### What you should do
The range starts at the line containing "B_z = B_x + y^2 M." and ends at the last line of the records below. Reproduce those lines exactly.

[Plain-text document sources]
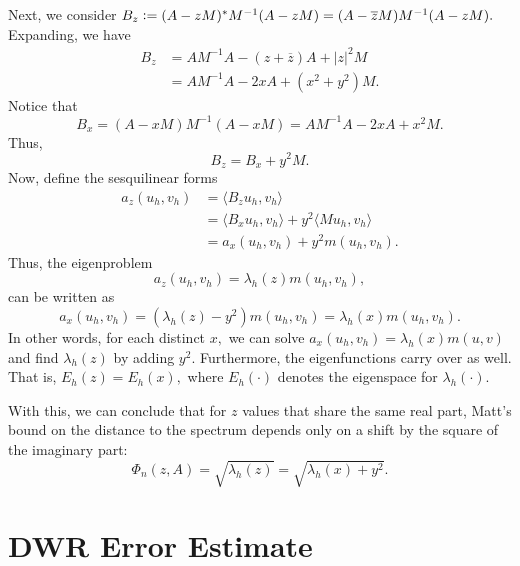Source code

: \documentclass[12pt,a4paper]{article}
\newcommand{\defeq}{\vcentcolon=}
\theoremstyle{boldthm}
\theoremstyle{bolddefn}
\begin{document}
Next, we consider $B_z \defeq (A-zM)^*M^{-1}(A-zM) = (A-\overline{z}M)M^{-1}(A-zM).$ Expanding, we have 
\begin{align}
    B_z &= AM^{-1}A - (z + \overline z) A + |z|^2 M \\
    &= AM^{-1} A - 2xA + (x^2 + y^2) M.
\end{align}
Notice that 
\begin{equation}
    B_x = (A-xM)M^{-1}(A-xM) = AM^{-1}A - 2xA + x^2 M.
\end{equation}
Thus, 
\begin{equation}
    B_z = B_x + y^2 M.
\end{equation}
Now, define the sesquilinear forms 
\begin{align}
    a_z(u_h, v_h) &= \langle B_z u_h, v_h \rangle \\
    &= \langle B_x u_h, v_h \rangle + y^2 \langle M u_h, v_h \rangle  \\
    &= a_x(u_h, v_h) + y^2 m(u_h, v_h).
\end{align}
Thus, the eigenproblem 
\begin{equation}
    a_z(u_h, v_h) = \lambda_h(z) m(u_h, v_h),
\end{equation}
can be written as 
\begin{equation}
    a_x(u_h, v_h) = (\lambda_h(z) - y^2) m(u_h, v_h) = \lambda_h(x) m(u_h, v_h).
\end{equation}
In other words, for each distinct $x,$ we can solve $a_x(u_h, v_h) = \lambda_h(x) m(u, v)$ and find $\lambda_h(z)$ by adding $y^2.$ Furthermore, the eigenfunctions carry over as well. That is, $E_h(z) = E_h(x),$ where $E_h(\cdot)$ denotes the eigenspace for $\lambda_h(\cdot).$

With this, we can conclude that for $z$ values that share the same real part, Matt's bound on the distance to the spectrum depends only on a shift by the square of the imaginary part:
\begin{equation}
    \Phi_n(z, A) = \sqrt{\lambda_h(z)} = \sqrt{\lambda_h(x) + y^2}.
\end{equation}


\section{DWR Error Estimate}
\end{document}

### Result for this exercise
    B_z = B_x + y^2 M.
\end{equation}
Now, define the sesquilinear forms 
\begin{align}
    a_z(u_h, v_h) &= \langle B_z u_h, v_h \rangle \\
    &= \langle B_x u_h, v_h \rangle + y^2 \langle M u_h, v_h \rangle  \\
    &= a_x(u_h, v_h) + y^2 m(u_h, v_h).
\end{align}
Thus, the eigenproblem 
\begin{equation}
    a_z(u_h, v_h) = \lambda_h(z) m(u_h, v_h),
\end{equation}
can be written as 
\begin{equation}
    a_x(u_h, v_h) = (\lambda_h(z) - y^2) m(u_h, v_h) = \lambda_h(x) m(u_h, v_h).
\end{equation}
In other words, for each distinct $x,$ we can solve $a_x(u_h, v_h) = \lambda_h(x) m(u, v)$ and find $\lambda_h(z)$ by adding $y^2.$ Furthermore, the eigenfunctions carry over as well. That is, $E_h(z) = E_h(x),$ where $E_h(\cdot)$ denotes the eigenspace for $\lambda_h(\cdot).$

With this, we can conclude that for $z$ values that share the same real part, Matt's bound on the distance to the spectrum depends only on a shift by the square of the imaginary part:
\begin{equation}
    \Phi_n(z, A) = \sqrt{\lambda_h(z)} = \sqrt{\lambda_h(x) + y^2}.
\end{equation}


\section{DWR Error Estimate}
\end{document}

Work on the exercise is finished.